Concatenate tar files so that the resulting tar can be opened without the -i option - CentOS

user711270
April 15, 2021
88 views
1 vote
2 Answers

I got tar archives containing a lot of very small JSON files. Each day I get a new tar archive. Now I want to combine the daily tar archives into a yearly tar archive and compress it. I do that with the following bash script:

tar -cf "/mnt/archive/archive - 2020.tar" --files-from /dev/null
for f in /mnt/data/logs/2020/logs-main-2020-??-??.tar
do
    tar -n --concatenate --file="/mnt/archive/archive - 2020.tar" $f
done

pxz -T6 -c "/mnt/archive/archive - 2020.tar" > "/mnt/archive/archive - 2020.tar.xz"
rm "/mnt/archive/archive - 2020.tar"

This works, but the concatenation of the tar files is getting slower the bigger the main tar gets.

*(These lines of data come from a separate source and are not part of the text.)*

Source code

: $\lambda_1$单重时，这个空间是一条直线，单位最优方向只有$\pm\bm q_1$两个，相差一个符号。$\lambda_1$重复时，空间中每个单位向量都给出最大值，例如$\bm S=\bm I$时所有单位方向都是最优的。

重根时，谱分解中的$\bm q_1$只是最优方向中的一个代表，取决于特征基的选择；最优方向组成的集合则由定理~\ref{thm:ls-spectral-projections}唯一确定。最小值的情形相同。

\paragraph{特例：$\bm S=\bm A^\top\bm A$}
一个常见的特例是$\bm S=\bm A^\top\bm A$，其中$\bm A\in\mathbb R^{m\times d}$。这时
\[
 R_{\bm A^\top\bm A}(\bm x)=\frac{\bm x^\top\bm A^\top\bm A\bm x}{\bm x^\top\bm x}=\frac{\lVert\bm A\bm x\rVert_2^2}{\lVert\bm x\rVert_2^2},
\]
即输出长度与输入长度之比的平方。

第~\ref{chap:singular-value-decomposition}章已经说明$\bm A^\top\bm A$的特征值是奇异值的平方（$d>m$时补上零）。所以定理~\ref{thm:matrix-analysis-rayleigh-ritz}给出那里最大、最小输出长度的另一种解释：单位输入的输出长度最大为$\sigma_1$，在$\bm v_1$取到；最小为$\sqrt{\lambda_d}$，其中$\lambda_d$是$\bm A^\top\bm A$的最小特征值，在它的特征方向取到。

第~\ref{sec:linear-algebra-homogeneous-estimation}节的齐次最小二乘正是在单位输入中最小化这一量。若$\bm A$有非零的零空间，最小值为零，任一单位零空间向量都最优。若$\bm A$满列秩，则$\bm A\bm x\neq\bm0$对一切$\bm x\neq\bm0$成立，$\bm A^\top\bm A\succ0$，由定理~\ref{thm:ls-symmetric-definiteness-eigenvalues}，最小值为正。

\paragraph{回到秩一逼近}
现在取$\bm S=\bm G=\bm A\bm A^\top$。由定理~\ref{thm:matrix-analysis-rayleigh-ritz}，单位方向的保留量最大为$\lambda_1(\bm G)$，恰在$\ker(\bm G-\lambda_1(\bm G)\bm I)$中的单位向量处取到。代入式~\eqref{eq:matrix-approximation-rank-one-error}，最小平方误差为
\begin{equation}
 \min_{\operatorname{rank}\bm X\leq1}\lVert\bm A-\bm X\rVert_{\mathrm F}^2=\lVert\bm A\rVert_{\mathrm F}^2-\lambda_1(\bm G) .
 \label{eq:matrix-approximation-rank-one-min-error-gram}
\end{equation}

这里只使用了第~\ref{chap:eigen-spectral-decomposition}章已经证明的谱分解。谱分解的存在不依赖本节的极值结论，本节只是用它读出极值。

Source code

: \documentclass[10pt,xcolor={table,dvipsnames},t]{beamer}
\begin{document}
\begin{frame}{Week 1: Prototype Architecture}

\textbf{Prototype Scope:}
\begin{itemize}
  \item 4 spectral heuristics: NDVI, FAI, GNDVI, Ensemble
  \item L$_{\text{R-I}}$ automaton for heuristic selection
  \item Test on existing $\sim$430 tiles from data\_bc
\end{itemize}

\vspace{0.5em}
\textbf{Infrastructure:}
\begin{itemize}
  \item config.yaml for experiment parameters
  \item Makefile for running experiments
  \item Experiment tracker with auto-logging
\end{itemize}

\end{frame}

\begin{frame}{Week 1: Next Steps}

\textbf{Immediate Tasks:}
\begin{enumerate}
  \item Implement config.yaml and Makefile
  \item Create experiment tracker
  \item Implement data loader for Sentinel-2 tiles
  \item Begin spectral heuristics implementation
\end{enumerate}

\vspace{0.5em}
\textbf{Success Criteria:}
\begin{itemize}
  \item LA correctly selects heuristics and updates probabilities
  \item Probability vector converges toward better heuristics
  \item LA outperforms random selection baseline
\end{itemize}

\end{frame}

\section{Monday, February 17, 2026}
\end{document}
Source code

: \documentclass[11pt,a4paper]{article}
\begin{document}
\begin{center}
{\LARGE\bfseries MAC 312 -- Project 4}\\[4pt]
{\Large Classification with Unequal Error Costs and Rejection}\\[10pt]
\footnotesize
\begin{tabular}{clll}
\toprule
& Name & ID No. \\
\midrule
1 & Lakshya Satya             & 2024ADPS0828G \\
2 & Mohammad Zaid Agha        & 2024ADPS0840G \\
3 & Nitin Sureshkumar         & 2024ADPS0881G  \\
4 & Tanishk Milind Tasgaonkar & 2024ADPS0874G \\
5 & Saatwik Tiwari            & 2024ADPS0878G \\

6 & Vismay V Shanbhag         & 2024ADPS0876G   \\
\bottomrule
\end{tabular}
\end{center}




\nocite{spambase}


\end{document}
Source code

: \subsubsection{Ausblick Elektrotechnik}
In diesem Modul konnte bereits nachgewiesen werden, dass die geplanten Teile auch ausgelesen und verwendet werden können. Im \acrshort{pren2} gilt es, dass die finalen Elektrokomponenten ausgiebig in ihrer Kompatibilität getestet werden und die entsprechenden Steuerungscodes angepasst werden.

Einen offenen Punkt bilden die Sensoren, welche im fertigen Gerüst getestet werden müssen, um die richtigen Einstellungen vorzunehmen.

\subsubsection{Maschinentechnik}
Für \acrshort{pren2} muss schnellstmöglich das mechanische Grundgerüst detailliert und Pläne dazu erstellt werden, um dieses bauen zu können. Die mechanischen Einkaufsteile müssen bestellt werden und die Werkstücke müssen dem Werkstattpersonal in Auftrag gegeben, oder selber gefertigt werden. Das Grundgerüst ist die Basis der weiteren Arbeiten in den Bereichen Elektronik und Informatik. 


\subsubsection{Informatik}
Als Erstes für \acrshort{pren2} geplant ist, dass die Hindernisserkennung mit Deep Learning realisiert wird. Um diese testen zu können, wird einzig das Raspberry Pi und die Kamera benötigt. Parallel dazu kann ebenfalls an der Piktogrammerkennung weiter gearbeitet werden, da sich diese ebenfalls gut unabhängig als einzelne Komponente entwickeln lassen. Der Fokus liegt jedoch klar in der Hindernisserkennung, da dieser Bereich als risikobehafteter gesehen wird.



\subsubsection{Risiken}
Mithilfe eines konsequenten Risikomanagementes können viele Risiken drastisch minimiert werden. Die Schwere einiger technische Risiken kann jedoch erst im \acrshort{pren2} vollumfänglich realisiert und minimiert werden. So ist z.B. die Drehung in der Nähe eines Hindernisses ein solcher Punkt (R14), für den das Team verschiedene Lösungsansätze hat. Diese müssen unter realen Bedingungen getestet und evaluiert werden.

I could use a cat instruction to simply add all tars together, but the resulting archive then contains all the end-of-archive null markers of the original tars. Thus, the resulting tar has to be opened with the -i option, which is not an option for the system working with the resulting tar.

How can I concatenate the tar files without the need of slow tar concats and still create a valid tar without the nulls in-between? Can I do some cat, un-tar, re-tar, compress pipe?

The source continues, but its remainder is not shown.